> _EXERCISE DESCRIPTION_
As soon as the line containing "6. Открываю файл" appears in the material below, start returning lines exactly, and end with the line containing "Заполняю отчет по".

> _SOURCE RECORDS_
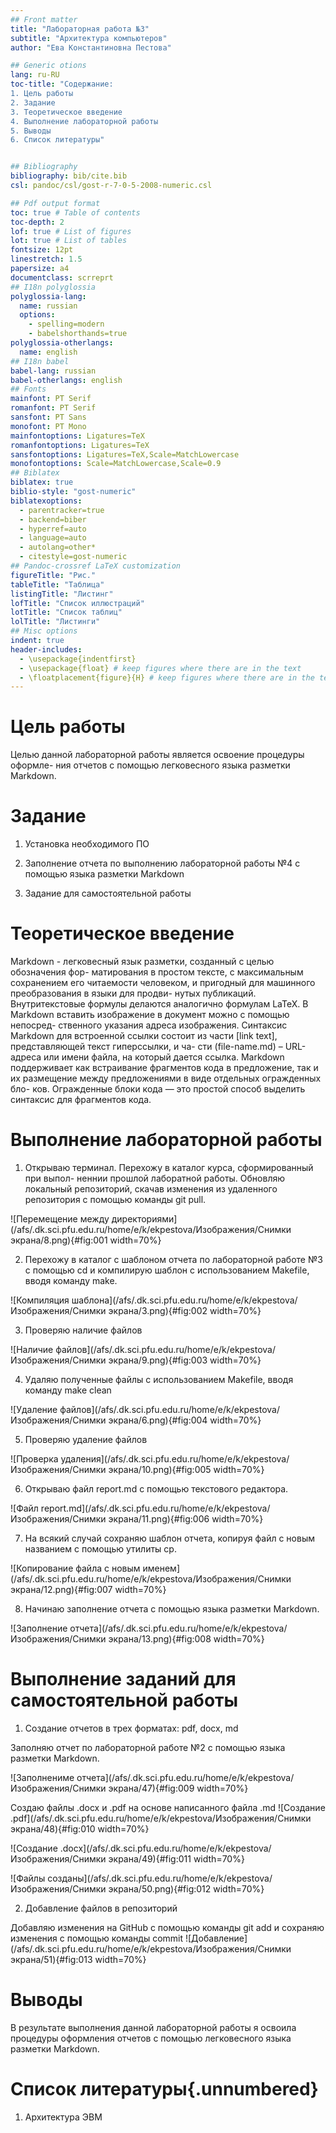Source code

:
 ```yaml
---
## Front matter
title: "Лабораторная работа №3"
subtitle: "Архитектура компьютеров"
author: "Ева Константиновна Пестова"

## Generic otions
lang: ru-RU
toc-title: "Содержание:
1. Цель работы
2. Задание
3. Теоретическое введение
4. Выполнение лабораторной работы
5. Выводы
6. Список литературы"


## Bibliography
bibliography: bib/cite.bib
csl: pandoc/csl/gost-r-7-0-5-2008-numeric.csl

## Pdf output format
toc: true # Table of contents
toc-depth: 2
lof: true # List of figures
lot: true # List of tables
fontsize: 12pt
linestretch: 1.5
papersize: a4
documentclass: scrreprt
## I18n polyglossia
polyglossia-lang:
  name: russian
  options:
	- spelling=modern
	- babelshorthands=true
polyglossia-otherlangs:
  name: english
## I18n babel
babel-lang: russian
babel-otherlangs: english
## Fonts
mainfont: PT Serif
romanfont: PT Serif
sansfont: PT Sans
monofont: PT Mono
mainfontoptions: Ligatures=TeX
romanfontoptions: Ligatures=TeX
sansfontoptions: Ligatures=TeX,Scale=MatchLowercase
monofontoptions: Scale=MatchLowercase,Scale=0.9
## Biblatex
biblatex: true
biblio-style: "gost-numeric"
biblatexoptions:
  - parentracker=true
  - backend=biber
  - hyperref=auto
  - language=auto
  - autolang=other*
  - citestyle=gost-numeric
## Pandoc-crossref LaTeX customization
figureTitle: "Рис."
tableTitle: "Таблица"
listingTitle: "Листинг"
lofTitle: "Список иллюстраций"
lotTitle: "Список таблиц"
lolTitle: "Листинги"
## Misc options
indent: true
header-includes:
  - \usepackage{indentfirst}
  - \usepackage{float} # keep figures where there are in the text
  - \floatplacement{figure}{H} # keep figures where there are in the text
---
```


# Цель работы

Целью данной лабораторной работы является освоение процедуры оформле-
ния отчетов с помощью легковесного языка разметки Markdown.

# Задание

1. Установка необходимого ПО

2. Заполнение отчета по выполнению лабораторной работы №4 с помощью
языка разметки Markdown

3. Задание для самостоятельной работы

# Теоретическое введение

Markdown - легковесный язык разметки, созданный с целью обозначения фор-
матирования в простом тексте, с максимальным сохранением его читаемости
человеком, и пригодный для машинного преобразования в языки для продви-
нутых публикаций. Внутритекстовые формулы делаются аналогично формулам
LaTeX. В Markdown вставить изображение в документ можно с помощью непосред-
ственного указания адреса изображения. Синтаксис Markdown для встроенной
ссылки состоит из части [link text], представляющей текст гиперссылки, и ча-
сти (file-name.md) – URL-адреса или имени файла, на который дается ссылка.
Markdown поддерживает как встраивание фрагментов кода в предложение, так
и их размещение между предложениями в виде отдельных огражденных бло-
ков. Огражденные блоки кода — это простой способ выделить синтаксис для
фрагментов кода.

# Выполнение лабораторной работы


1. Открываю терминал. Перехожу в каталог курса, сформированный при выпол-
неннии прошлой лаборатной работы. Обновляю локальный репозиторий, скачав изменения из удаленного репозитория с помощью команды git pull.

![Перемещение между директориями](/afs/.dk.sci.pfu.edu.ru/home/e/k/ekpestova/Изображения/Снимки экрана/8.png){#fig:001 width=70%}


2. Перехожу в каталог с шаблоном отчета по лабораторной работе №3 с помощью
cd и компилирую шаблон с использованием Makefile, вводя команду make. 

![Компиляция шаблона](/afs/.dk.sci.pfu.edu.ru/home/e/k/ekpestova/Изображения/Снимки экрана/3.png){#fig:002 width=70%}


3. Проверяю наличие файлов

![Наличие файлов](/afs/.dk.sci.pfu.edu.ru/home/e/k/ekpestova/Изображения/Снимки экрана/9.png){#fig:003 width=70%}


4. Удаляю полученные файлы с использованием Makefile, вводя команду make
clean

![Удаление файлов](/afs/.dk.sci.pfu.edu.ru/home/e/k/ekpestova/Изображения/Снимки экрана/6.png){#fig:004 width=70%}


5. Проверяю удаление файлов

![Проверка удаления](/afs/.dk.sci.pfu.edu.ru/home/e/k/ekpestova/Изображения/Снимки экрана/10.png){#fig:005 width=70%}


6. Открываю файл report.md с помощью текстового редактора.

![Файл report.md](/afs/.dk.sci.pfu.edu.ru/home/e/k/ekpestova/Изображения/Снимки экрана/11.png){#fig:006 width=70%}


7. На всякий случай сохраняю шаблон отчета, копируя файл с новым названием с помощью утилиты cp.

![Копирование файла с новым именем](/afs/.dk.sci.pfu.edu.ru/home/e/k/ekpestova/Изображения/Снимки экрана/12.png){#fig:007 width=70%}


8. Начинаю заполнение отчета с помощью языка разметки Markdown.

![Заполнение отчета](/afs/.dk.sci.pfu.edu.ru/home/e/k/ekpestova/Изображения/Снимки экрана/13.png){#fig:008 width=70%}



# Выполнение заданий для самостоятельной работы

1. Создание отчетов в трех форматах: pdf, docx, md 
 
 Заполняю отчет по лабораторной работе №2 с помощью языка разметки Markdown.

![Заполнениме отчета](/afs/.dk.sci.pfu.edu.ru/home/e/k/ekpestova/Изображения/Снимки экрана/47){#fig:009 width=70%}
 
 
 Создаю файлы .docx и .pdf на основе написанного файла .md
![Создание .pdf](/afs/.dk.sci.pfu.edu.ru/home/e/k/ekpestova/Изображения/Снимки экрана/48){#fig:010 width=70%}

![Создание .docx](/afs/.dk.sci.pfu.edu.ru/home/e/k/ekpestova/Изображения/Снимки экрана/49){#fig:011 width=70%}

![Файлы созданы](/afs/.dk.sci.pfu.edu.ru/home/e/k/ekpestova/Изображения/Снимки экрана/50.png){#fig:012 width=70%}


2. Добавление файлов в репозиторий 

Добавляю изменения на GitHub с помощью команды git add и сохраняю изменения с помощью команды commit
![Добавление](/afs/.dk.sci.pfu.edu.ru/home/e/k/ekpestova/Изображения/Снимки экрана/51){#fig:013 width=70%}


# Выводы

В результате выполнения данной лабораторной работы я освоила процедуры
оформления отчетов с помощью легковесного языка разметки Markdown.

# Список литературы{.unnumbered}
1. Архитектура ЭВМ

--

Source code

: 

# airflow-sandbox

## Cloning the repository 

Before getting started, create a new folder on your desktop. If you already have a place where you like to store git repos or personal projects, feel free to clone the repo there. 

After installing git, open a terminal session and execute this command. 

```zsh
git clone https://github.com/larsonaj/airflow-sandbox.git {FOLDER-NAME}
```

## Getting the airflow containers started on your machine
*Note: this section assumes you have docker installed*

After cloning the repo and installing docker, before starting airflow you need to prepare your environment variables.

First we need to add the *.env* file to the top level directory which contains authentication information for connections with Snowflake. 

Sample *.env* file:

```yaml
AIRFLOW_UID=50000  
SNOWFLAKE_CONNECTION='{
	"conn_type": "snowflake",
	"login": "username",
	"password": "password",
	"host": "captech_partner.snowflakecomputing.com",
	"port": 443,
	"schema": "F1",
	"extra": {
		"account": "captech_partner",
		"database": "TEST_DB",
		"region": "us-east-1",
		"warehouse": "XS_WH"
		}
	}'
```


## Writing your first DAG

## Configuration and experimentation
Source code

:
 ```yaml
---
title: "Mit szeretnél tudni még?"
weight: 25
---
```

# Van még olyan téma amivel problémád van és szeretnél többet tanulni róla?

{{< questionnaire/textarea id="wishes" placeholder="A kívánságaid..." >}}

> _THE ANSWER_
6. Открываю файл report.md с помощью текстового редактора.

![Файл report.md](/afs/.dk.sci.pfu.edu.ru/home/e/k/ekpestova/Изображения/Снимки экрана/11.png){#fig:006 width=70%}


7. На всякий случай сохраняю шаблон отчета, копируя файл с новым названием с помощью утилиты cp.

![Копирование файла с новым именем](/afs/.dk.sci.pfu.edu.ru/home/e/k/ekpestova/Изображения/Снимки экрана/12.png){#fig:007 width=70%}


8. Начинаю заполнение отчета с помощью языка разметки Markdown.

![Заполнение отчета](/afs/.dk.sci.pfu.edu.ru/home/e/k/ekpestova/Изображения/Снимки экрана/13.png){#fig:008 width=70%}



# Выполнение заданий для самостоятельной работы

1. Создание отчетов в трех форматах: pdf, docx, md 
 
 Заполняю отчет по лабораторной работе №2 с помощью языка разметки Markdown.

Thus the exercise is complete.